Task item:
Only the lines from the one containing "这时蚬子会出水,大火快炒将水分收干。" through the last line of the data are to be written out, exactly and in full.

*** Opening of Information ***

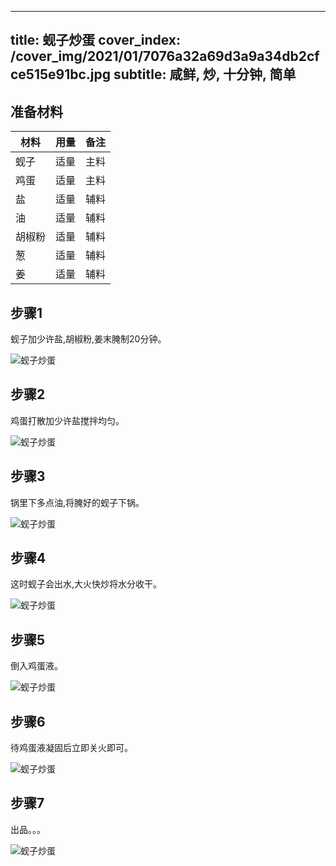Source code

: 
---
title: 蚬子炒蛋
cover_index: /cover_img/2021/01/7076a32a69d3a9a34db2cfce515e91bc.jpg
subtitle: 咸鲜, 炒, 十分钟, 简单
---

## 准备材料

| 材料     | 用量 | 备注|
| ------- | ----- | --- |
| 蚬子 | 适量| 主料 |
| 鸡蛋 | 适量| 主料 |
| 盐 | 适量| 辅料 |
| 油 | 适量| 辅料 |
| 胡椒粉 | 适量| 辅料 |
| 葱 | 适量| 辅料 |
| 姜 | 适量| 辅料 |

## 步骤1

蚬子加少许盐,胡椒粉,姜末腌制20分钟。

![蚬子炒蛋](https://i8.meishichina.com/attachment/recipe/201010/201010142209471.jpg?x-oss-process=style/p320) 

## 步骤2

鸡蛋打散加少许盐搅拌均匀。

![蚬子炒蛋](https://i8.meishichina.com/attachment/recipe/201010/201010142210027.jpg?x-oss-process=style/p320) 

## 步骤3

锅里下多点油,将腌好的蚬子下锅。

![蚬子炒蛋](https://i8.meishichina.com/attachment/recipe/201010/201010142210441.jpg?x-oss-process=style/p320) 

## 步骤4

这时蚬子会出水,大火快炒将水分收干。

![蚬子炒蛋](https://i8.meishichina.com/attachment/recipe/201010/201010142211029.jpg?x-oss-process=style/p320) 

## 步骤5

倒入鸡蛋液。

![蚬子炒蛋](https://i8.meishichina.com/attachment/recipe/201010/201010142211202.jpg?x-oss-process=style/p320) 

## 步骤6

待鸡蛋液凝固后立即关火即可。

![蚬子炒蛋](https://i8.meishichina.com/attachment/recipe/201010/201010142211469.jpg?x-oss-process=style/p320) 

## 步骤7

出品。。。

![蚬子炒蛋](https://i8.meishichina.com/attachment/recipe/201010/201010142212008.jpg?x-oss-process=style/p320)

*** Close of Information ***

Response:
这时蚬子会出水,大火快炒将水分收干。

![蚬子炒蛋](https://i8.meishichina.com/attachment/recipe/201010/201010142211029.jpg?x-oss-process=style/p320) 

## 步骤5

倒入鸡蛋液。

![蚬子炒蛋](https://i8.meishichina.com/attachment/recipe/201010/201010142211202.jpg?x-oss-process=style/p320) 

## 步骤6

待鸡蛋液凝固后立即关火即可。

![蚬子炒蛋](https://i8.meishichina.com/attachment/recipe/201010/201010142211469.jpg?x-oss-process=style/p320) 

## 步骤7

出品。。。

![蚬子炒蛋](https://i8.meishichina.com/attachment/recipe/201010/201010142212008.jpg?x-oss-process=style/p320)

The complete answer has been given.